Wednesday, March 15, 2017

Nicodemus and the Samaritan Woman


Last Sunday, Warren Swenson, a middler seminarian from Sewanee who is spending two semesters in our parish, used a phrase that not only helped me see something new in the encounter between Jesus and Nicodemus (John 3:1-17) but that has also given me new insights into this week's encounter with the Samaritan woman at the well (John 4:5-42). When describing Jesus' conversation with the leader of the Jews, Warren noted for us that Jesus was trying to reassure his eager inquirer instead of confound him. In short, after Jesus tells Nicodemus that he must be born from above and Nicodemus responds with confusion, Jesus tells him about the wind as a way of understanding what it means to be born of the Spirit. The description of the wind, Warren argued, was to help Nicodemus understand that being born again isn't as simple or straightforward as climbing back into one's mother's womb and being rebirthed a second time. It's more subtle, intangible than that.

There was something about the way that Warren said it that has helped me draw a connection between that conversation with Nicodemus and this Sunday's conversation with the Samaritan woman. After some ice-breaking back and forth about water and the well and Jews not asking Samaritans for a drink, Jesus offers a rich theological statement: "If you knew the gift of God, and who it is that is saying to you, ‘Give me a drink,’ you would have asked him, and he would have given you living water." Boom. Living water. There it is. Jesus has just introduced another complex soteriological (i.e. having to do with salvation) concept as if he expected his audience to understand. "If you want to see the kingdom of heaven," he said to Nicodemus,  "you must be born from above." Likewise, "If you knew who it was who is speaking to you," Jesus tells the woman of Samaria, "you would have asked for living water."

But what is living water? It's as illusive as being born from above. How is she supposed to know what that means? How are we supposed to know? Well, like last week, Jesus fills that out for us.

The woman responds to Jesus' statement about living water by asking where he's going to get that living water. He has no bucket. The well is deep. Is he claiming to be greater than Jacob, who gave his people this well? But Jesus isn't talking about that kind of water, so he explains, "Everyone who drinks of this water will be thirsty again, but those who drink of the water that I will give them will never be thirsty. The water that I will give will become in them a spring of water gushing up to eternal life." But what sort of explanation is that? He's still speaking in metaphors. Is he talking about life? Is he talking about water? What does he mean? Understandably, the woman is still confused: "Sir, give me this water, so that I may never be thirsty or have to keep coming here to draw water." She wants water--water to quench her thirst. But Jesus isn't talking about that kind of water or that kind of thirst.

With Nicodemus, we have the benefit of the rest of John's gospel account to see how the seeds of this initial conversation bear fruit in John 7, when he stands up for Jesus by asking that he get a fair hearing, and in John 19, when he goes with Joseph of Arimathea to prepare Jesus' body for burial.
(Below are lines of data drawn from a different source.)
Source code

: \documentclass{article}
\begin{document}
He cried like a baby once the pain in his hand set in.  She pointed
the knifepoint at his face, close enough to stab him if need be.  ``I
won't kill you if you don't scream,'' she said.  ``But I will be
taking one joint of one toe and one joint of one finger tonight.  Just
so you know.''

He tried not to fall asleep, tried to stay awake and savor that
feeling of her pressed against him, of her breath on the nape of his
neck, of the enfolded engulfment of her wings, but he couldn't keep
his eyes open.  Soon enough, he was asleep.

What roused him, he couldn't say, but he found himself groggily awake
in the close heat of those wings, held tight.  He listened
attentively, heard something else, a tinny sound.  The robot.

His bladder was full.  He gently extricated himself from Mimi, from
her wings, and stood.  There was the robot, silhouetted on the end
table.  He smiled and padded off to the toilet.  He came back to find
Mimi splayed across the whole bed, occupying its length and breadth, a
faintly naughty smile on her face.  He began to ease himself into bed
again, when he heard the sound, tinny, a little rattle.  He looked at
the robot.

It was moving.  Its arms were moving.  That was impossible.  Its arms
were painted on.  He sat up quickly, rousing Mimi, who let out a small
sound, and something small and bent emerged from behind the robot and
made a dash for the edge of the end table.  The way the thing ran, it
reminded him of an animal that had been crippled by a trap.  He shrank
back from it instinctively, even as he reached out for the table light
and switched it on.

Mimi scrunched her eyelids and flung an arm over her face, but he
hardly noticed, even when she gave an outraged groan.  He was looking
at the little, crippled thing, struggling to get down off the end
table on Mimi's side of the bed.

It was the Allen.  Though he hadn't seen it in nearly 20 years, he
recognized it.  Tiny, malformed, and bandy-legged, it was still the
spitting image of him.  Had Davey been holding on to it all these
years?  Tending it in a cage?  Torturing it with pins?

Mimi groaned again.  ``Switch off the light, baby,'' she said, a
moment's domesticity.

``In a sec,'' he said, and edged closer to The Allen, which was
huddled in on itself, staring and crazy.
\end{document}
With the woman, however, it all has to be finished by the end of chapter 4, so Jesus speeds things along. "Go, call your husband!" he tells her, but, of course, she has no husband. She's had five husbands and is currently living with a man with whom she is not married. Jesus' prophetic insights--both into her marital history and into the unresolved guilt she is carrying because of it--open up the door for clarification. The woman goes from recognition of a prophet to discussion of the right place for worship, and Jesus takes the opportunity to identify himself as the one upon whom right worship will be centered--the Messiah who is to come. "I am he," Jesus tells her, and the rest of the story fills out around that revealed truth.
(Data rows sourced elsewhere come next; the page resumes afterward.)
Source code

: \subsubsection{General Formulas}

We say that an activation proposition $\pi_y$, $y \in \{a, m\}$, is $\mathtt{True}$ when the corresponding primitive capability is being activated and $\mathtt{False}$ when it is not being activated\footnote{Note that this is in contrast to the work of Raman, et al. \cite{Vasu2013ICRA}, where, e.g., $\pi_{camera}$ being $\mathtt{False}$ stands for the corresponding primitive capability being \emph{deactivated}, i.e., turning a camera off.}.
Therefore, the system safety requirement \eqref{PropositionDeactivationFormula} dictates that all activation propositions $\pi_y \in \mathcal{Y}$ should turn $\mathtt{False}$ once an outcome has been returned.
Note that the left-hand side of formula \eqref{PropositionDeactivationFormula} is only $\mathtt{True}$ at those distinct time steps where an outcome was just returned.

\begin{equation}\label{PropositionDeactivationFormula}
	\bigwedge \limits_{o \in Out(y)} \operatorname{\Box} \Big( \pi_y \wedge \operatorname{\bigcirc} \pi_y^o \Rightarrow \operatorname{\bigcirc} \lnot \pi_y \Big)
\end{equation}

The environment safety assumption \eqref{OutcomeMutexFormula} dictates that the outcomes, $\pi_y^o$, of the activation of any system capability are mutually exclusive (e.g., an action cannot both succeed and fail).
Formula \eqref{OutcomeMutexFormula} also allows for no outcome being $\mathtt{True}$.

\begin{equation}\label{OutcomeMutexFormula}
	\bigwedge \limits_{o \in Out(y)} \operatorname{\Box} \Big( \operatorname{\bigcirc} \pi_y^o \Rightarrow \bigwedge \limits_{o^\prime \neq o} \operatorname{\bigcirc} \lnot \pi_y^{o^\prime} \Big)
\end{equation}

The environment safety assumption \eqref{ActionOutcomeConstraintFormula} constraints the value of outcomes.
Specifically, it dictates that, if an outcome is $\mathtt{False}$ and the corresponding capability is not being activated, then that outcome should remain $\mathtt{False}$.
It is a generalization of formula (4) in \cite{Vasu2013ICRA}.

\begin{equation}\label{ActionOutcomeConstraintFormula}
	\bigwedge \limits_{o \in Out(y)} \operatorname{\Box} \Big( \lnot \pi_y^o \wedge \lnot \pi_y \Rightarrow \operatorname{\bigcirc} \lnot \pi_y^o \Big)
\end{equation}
But it all starts with a confusing statement. Sometimes churchpeople make the truth of the gospel hard to grasp. We use words like "grace" and "repentance" and "redemption" and "salvation" and "born again," and we don't always ground those in a way that makes sense. Even "love" doesn't mean to our culture (an emotion of affection) what it means in the Christian framework (an other-directed selflessness). Jesus, however, hangs with these people. He meets them where they are, drops a theological bomb in their laps, but doesn't then walk away. He stays. He explains. He uses images to help them get a glimpse of what he's saying. Sometimes he knows he has to leave things unfinished, but other times the opportunity presents itself to make the case clearly.

What about us? When we preach the gospel, do we assume too much of our congregations? Are we basing our message on concepts that are foreign to today's worshippers? Should we break things down a little more thoroughly? What can we do to recognize how hard it can be to hear the message of salvation? How can we, like Jesus, say it more plainly?